Dataset entries
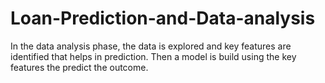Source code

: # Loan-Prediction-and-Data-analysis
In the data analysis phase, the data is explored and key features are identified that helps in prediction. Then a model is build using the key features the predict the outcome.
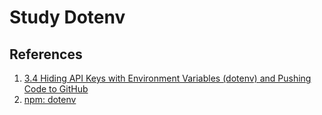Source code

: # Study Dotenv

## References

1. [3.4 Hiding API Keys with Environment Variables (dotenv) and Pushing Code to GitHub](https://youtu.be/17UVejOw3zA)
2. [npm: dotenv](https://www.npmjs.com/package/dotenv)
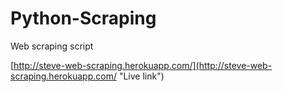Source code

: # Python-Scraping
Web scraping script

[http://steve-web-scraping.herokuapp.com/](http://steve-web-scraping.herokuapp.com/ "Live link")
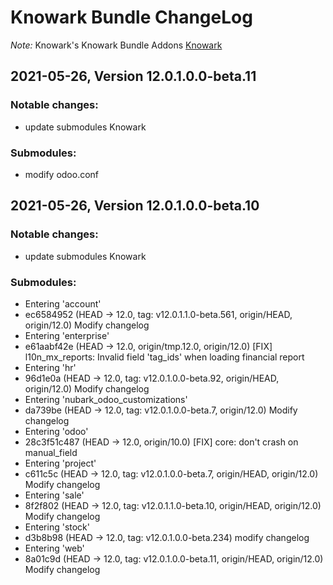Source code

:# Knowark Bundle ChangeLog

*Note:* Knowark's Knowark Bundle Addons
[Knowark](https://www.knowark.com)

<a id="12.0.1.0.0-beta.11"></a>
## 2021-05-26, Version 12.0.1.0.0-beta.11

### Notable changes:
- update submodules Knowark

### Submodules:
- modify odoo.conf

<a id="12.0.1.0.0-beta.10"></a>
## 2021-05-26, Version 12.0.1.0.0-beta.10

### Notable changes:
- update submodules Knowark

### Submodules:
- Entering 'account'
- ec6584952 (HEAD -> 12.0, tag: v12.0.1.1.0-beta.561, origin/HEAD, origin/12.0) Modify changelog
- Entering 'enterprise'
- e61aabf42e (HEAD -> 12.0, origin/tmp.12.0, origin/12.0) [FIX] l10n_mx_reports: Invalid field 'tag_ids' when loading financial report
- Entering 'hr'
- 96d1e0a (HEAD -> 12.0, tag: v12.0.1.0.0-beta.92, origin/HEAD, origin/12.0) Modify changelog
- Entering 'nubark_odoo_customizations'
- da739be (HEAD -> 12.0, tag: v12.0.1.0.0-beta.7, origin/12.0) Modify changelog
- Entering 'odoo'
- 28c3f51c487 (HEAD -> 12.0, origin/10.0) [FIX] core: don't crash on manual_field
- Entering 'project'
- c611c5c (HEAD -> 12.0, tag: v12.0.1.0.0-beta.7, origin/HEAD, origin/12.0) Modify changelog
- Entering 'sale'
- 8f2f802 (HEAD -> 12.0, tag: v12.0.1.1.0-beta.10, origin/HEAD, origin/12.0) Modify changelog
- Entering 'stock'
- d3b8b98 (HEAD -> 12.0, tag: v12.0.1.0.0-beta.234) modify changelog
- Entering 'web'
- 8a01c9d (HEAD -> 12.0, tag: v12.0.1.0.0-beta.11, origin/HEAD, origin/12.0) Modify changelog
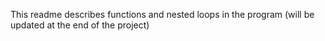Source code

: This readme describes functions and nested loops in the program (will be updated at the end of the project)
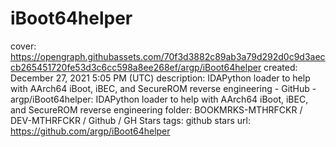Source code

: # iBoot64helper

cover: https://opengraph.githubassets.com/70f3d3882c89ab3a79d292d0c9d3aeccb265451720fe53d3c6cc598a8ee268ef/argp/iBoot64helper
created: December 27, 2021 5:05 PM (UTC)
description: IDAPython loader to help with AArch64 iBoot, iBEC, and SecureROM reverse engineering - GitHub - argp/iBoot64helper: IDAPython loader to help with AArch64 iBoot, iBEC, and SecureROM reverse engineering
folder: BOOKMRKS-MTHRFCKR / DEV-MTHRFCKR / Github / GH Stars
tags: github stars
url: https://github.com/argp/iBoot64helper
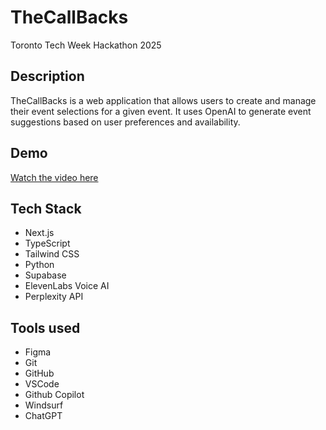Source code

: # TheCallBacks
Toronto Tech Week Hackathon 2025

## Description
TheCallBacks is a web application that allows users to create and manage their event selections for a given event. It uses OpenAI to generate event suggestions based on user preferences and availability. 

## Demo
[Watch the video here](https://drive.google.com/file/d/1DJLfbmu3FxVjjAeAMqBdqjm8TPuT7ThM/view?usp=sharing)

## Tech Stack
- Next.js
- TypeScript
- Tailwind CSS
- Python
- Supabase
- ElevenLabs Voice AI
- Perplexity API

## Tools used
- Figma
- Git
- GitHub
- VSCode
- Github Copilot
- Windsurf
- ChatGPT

--- PROMPT ---
Beginning with the line above that contains "[Knowark](https://www.knowark.com)", copy each line exactly up to and including the line that contains "- Entering 'nubark_odoo_customizations'", and go no further.

--- TASK RESPONSE ---
[Knowark](https://www.knowark.com)

<a id="12.0.1.0.0-beta.11"></a>
## 2021-05-26, Version 12.0.1.0.0-beta.11

### Notable changes:
- update submodules Knowark

### Submodules:
- modify odoo.conf

<a id="12.0.1.0.0-beta.10"></a>
## 2021-05-26, Version 12.0.1.0.0-beta.10

### Notable changes:
- update submodules Knowark

### Submodules:
- Entering 'account'
- ec6584952 (HEAD -> 12.0, tag: v12.0.1.1.0-beta.561, origin/HEAD, origin/12.0) Modify changelog
- Entering 'enterprise'
- e61aabf42e (HEAD -> 12.0, origin/tmp.12.0, origin/12.0) [FIX] l10n_mx_reports: Invalid field 'tag_ids' when loading financial report
- Entering 'hr'
- 96d1e0a (HEAD -> 12.0, tag: v12.0.1.0.0-beta.92, origin/HEAD, origin/12.0) Modify changelog
- Entering 'nubark_odoo_customizations'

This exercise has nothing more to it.